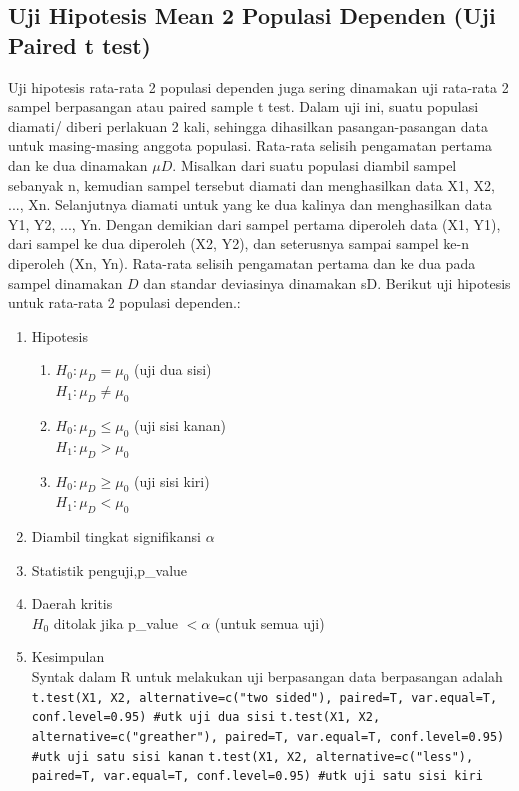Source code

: \documentclass[a4paper,12pt]{article}
\begin{document}
\subsection{Uji Hipotesis Mean 2 Populasi Dependen (Uji Paired t test)}
Uji hipotesis rata-rata 2 populasi dependen juga sering dinamakan uji rata-rata 2 sampel berpasangan atau paired sample t test. Dalam uji ini, suatu populasi diamati/ diberi perlakuan 2 kali,
sehingga dihasilkan pasangan-pasangan data untuk masing-masing anggota populasi. Rata-rata selisih pengamatan pertama dan ke dua dinamakan $\mu D$. 
Misalkan dari suatu populasi diambil sampel sebanyak n, kemudian sampel tersebut diamati dan menghasilkan data X1, X2, ..., Xn. Selanjutnya diamati untuk yang ke dua kalinya dan menghasilkan
data Y1, Y2, ..., Yn. Dengan demikian dari sampel pertama diperoleh data (X1, Y1), dari sampel ke dua diperoleh (X2, Y2), dan seterusnya sampai sampel ke-n diperoleh (Xn, Yn). Rata-rata
selisih pengamatan pertama dan ke dua pada sampel dinamakan $D$ dan standar deviasinya dinamakan sD.
Berikut uji hipotesis untuk rata-rata 2 populasi dependen.:

\begin{enumerate}
    \item Hipotesis
        \begin{enumerate}[label = \alph*.]
            \item $H_{0} : \mu_{D} = \mu_{0}$ (uji dua sisi)\\
                $H_{1} : \mu_{D} \neq \mu_{0}$

            \item $H_{0} : \mu_{D} \leq \mu_{0}$ (uji sisi kanan)\\
                $H_{1} : \mu_{D} > \mu_{0}$

            \item $H_{0} : \mu_{D} \geq \mu_{0}$ (uji sisi kiri)\\
                $H_{1} : \mu_{D} < \mu_{0}$

        \end{enumerate}

    \item Diambil tingkat signifikansi $\alpha$

    \item Statistik penguji,p\_value

    \item Daerah kritis\\
        $H_{0}$ ditolak jika p\_value $< \alpha$ (untuk semua uji)
        
    \item Kesimpulan\\
Syntak dalam R untuk melakukan uji berpasangan data berpasangan adalah\\
\texttt {t.test(X1, X2, alternative=c("two sided"), paired=T, var.equal=T, conf.level=0.95) \#utk uji dua sisi}
\texttt {t.test(X1, X2, alternative=c("greather"),  paired=T, var.equal=T, conf.level=0.95) \#utk uji satu sisi kanan}
\texttt {t.test(X1, X2, alternative=c("less"),  paired=T, var.equal=T, conf.level=0.95) \#utk uji satu sisi kiri}
\end{enumerate}
\end{document}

Problem to solve | Scan the records above for the string "berpasangan", then copy each line where it turns up.

Problem solution |
Uji hipotesis rata-rata 2 populasi dependen juga sering dinamakan uji rata-rata 2 sampel berpasangan atau paired sample t test. Dalam uji ini, suatu populasi diamati/ diberi perlakuan 2 kali,
Syntak dalam R untuk melakukan uji berpasangan data berpasangan adalah\\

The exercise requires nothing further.